ACTIVITY: Reproduce exactly the lines that run from the start of the records below to the line with "# Joe Rogan", inclusive.

TASK DATA:
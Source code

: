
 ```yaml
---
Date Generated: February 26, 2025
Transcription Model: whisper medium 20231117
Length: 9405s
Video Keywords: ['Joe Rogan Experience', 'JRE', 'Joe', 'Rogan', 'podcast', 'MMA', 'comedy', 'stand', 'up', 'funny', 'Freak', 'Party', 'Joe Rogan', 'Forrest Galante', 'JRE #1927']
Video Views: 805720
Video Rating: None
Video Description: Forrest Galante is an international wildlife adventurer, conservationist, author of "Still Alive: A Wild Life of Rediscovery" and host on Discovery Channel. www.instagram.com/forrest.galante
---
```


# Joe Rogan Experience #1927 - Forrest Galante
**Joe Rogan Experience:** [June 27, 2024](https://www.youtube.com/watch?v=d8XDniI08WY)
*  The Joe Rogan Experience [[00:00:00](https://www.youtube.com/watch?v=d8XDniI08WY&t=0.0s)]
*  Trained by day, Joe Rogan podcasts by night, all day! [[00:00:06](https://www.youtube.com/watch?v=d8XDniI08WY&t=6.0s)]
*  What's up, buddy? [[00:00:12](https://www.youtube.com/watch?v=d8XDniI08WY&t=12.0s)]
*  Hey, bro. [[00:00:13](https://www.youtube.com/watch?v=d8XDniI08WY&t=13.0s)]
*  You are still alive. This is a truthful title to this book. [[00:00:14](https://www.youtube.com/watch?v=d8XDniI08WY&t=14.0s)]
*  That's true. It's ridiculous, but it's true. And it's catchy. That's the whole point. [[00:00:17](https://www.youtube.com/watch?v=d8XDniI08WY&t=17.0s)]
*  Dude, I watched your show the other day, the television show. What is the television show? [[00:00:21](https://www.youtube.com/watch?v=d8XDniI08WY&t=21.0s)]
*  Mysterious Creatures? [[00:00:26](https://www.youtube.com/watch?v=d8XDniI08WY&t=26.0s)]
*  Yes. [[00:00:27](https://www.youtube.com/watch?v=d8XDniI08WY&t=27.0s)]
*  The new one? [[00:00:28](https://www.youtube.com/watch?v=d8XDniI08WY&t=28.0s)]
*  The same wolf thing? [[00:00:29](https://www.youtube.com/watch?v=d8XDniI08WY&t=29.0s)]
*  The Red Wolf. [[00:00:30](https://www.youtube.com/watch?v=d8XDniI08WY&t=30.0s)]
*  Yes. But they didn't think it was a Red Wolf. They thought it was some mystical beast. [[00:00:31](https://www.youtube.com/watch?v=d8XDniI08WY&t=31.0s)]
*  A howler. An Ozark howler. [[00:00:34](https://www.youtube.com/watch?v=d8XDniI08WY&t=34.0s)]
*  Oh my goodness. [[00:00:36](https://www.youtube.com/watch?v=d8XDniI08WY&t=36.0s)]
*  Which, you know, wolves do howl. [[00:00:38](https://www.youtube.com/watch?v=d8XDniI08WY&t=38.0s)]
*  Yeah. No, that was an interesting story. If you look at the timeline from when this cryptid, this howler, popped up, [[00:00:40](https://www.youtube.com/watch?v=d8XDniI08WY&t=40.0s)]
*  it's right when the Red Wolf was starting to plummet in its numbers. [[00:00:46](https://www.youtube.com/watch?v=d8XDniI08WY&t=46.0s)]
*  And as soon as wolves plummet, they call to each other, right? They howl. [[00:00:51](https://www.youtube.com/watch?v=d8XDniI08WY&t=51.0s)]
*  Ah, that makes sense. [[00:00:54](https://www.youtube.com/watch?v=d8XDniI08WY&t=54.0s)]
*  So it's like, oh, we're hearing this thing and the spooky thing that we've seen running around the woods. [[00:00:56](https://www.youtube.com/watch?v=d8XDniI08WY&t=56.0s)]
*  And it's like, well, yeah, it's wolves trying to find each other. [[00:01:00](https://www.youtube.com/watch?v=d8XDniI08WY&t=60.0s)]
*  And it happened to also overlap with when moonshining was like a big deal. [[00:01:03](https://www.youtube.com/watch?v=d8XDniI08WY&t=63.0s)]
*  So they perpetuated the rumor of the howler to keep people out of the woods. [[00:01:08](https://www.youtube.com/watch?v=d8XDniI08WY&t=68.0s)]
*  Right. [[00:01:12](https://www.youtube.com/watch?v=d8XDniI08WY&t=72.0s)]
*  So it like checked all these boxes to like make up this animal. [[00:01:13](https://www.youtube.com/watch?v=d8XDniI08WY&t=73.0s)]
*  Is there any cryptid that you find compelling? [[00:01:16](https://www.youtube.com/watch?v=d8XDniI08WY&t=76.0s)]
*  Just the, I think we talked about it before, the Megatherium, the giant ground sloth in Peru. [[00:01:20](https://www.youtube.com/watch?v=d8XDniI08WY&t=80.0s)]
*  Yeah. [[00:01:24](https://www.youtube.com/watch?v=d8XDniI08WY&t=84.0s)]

TASK ANSWER:
Source code

:
 ```yaml
---
Date Generated: February 26, 2025
Transcription Model: whisper medium 20231117
Length: 9405s
Video Keywords: ['Joe Rogan Experience', 'JRE', 'Joe', 'Rogan', 'podcast', 'MMA', 'comedy', 'stand', 'up', 'funny', 'Freak', 'Party', 'Joe Rogan', 'Forrest Galante', 'JRE #1927']
Video Views: 805720
Video Rating: None
Video Description: Forrest Galante is an international wildlife adventurer, conservationist, author of "Still Alive: A Wild Life of Rediscovery" and host on Discovery Channel. www.instagram.com/forrest.galante
---
```


# Joe Rogan Experience #1927 - Forrest Galante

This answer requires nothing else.